Items from a data source:
-*-

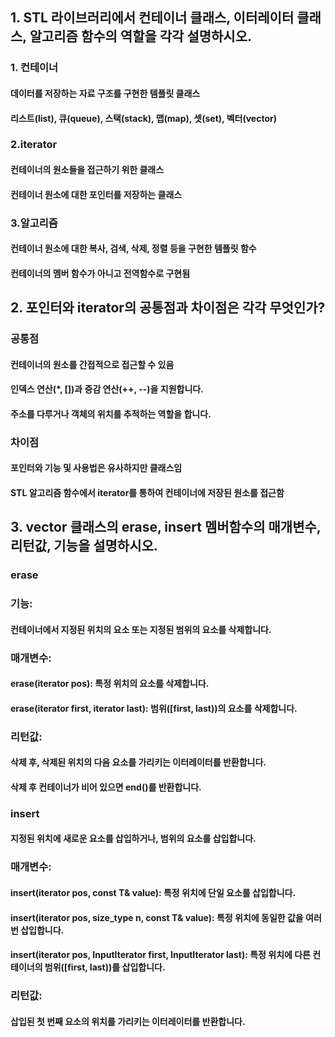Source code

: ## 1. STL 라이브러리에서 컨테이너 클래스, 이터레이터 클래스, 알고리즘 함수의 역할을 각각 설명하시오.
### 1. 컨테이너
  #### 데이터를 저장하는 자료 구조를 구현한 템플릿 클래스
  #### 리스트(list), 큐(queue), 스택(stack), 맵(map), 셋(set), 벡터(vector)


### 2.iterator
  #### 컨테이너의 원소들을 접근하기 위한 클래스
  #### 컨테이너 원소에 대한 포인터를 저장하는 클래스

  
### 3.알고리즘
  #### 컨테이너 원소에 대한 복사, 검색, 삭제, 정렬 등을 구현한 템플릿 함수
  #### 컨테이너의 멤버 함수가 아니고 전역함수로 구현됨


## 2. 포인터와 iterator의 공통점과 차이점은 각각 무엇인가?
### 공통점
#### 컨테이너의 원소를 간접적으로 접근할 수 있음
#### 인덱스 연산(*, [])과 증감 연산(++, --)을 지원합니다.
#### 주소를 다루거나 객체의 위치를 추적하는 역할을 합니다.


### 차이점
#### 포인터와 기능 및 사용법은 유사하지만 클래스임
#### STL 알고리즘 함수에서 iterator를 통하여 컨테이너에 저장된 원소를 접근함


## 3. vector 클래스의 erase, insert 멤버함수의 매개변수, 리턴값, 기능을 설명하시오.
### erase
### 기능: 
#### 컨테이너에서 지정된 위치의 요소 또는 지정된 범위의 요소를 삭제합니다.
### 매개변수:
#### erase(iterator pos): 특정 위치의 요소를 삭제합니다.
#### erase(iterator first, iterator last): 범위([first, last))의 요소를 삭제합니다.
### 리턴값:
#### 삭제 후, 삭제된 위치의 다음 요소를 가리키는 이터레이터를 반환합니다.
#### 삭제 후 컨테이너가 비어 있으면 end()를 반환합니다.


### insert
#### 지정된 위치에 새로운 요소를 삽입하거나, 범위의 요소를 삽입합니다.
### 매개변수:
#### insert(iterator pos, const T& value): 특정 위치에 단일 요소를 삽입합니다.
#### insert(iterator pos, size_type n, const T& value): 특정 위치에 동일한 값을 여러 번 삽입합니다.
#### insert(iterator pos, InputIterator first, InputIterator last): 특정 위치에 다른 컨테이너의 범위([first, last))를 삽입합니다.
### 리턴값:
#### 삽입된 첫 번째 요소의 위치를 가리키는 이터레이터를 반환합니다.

-*-

§ **WORK TO BE COMPLETED**:
A complete answer lists each line of the data that holds the word "포인터와".

§ **OUTPUT OF THE EXERCISE**:
## 2. 포인터와 iterator의 공통점과 차이점은 각각 무엇인가?
#### 포인터와 기능 및 사용법은 유사하지만 클래스임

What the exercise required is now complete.